Roses are one of, if not the, most popular and beloved flowers around the world. Get up close and personal with Valentine’s Day bestselling flowers in this article.
THE HISTORY OF ROSES
There are roughly 100 different species of roses in the Rosa genus and Rosacea family. These woody perennial shrubs come in various parts of the globe, from Asia all the way to Europe, North America, and Africa.
According to fossil evidence found in Colorado, the rose is 35 million years old. However, its garden cultivation started only some 5,000 years ago, around the 18th century, in China and Europe, which experts say gave birth to the modern roses we see today.
George Washington, the first U.S. President, was also the first ever rose breeder in the country. As a matter of fact, he was so in love with roses that he named a variety in honor of his mother, Mary Washington.
Nowadays, 60 percent of the roses grown in America are from California.
ROSE COLORS AND MEANINGS
Roses can naturally bloom in almost every color imaginable, except for two. (We’ll get to that later.)
As with all types of flowers, each shade comes with a special meaning.
See what your favorite rose color stand for.
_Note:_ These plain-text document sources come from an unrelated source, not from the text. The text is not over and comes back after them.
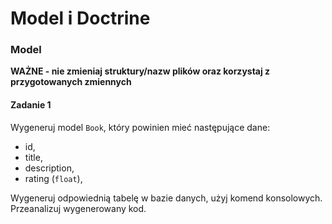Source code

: #  Model i Doctrine
### Model

**WAŻNE -  nie zmieniaj struktury/nazw plików oraz korzystaj z przygotowanych zmiennych**

#### Zadanie 1

Wygeneruj model `Book`, który powinien mieć następujące dane:
* id,
* title,
* description,
* rating (`float`),

Wygeneruj odpowiednią tabelę w bazie danych, użyj komend konsolowych.  
Przeanalizuj wygenerowany kod.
- RED ROSES – love and romance
- PINK ROSES – sweetness, admiration, grace, and happiness
- ORANGE ROSES – energy, fascination, enthusiasm
- YELLOW ROSES – happiness and friendship
- PEACH ROSES – modesty, gratitude, appreciation
- GREEN ROSES – rejuvenation,
- SALMON ROSES – desire and excitement
- PURPLE ROSES – Love at first sight
- BURGUNDY ROSES – Unconscious beauty
- WHITE ROSES – honesty, innocence, pure intentions, new beginnings
- BLUE ROSES – The impossible
- BLACK – Farewell
Even the number of roses you give or receive mean something, too.
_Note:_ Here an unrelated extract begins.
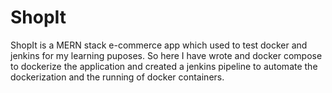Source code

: # ShopIt

ShopIt is a MERN stack e-commerce app which used to test docker and jenkins for my learning puposes. So here I have wrote and docker compose to dockerize the application and created a jenkins pipeline to automate the dockerization and the running of docker containers.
- A single rose, whatever the color, could mean love at first sight or you’re still the one.
- Two roses mean the feeling is mutual.
- Three roses, as you may know, is “I love you.”
- Six roses if you want to say “I want to be yours.”
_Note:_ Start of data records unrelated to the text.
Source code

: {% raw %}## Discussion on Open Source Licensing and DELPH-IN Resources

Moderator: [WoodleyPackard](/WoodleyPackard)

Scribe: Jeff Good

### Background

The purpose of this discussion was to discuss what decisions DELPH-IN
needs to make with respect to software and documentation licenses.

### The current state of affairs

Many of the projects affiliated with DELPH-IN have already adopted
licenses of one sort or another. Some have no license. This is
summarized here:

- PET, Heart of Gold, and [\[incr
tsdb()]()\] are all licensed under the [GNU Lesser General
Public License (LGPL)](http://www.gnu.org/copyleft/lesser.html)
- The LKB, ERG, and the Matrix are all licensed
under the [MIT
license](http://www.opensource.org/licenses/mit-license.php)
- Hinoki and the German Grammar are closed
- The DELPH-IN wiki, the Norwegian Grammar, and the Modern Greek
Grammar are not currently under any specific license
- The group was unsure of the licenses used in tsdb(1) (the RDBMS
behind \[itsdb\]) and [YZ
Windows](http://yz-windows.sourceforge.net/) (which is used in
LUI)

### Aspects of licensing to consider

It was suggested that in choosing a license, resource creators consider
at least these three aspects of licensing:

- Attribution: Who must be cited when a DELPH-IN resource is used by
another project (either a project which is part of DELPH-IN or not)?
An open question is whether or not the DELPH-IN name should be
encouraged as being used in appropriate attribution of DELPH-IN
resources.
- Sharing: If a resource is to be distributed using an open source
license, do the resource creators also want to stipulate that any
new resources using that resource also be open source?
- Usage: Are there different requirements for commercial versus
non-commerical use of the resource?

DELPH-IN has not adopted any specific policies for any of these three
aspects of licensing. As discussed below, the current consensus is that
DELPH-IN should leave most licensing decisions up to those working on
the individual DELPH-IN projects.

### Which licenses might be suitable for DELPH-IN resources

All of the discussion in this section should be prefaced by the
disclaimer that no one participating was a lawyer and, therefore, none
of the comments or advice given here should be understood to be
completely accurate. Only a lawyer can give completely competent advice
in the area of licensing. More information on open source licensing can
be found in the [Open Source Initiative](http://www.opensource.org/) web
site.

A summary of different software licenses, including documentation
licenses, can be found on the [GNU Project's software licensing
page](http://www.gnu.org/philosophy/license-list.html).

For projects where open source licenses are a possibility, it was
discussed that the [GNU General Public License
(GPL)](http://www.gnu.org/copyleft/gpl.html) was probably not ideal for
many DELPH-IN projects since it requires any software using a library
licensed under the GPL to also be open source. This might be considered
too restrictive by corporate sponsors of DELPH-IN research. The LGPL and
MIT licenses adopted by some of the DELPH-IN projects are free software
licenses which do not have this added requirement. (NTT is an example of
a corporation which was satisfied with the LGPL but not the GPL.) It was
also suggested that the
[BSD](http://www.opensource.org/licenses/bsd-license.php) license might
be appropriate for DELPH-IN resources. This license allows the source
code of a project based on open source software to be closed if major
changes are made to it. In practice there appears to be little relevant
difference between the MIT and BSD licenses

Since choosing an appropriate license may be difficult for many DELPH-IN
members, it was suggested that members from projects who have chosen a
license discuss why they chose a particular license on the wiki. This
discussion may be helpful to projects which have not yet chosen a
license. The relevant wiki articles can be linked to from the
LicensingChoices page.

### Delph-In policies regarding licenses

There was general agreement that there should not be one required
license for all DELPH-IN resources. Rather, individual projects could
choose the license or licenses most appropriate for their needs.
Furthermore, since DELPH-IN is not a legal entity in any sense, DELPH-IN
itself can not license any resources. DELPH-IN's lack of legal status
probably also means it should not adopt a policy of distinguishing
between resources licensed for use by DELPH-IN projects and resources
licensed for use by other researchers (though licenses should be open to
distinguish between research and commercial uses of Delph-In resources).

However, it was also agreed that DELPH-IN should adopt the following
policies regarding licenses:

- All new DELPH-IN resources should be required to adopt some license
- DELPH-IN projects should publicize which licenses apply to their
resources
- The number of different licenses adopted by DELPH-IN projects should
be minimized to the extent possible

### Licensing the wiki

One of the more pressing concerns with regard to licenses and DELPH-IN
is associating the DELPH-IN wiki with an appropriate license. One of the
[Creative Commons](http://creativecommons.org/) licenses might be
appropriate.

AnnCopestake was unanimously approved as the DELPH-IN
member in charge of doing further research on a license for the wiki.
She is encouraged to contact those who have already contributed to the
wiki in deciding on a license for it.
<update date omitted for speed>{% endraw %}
- A dozen roses profess love.
- 15 roses mean “I’m sorry.”
- 30, 50, or more roses means he’s head over heels. The King of Sweden reportedly sent his wife, Queen Silvia Sommerlath, a dozen yellow roses every day for four years – which adds up to 1, 461 dozen or a total of 17,532 individual flowers.
That being said, you might want to double-check what color or how many roses you’re giving away next time, just so you don’t send the wrong message.
NO TRUE BLUE OR BLACK ROSES
Here’s the real deal about blue and black roses. They're not real.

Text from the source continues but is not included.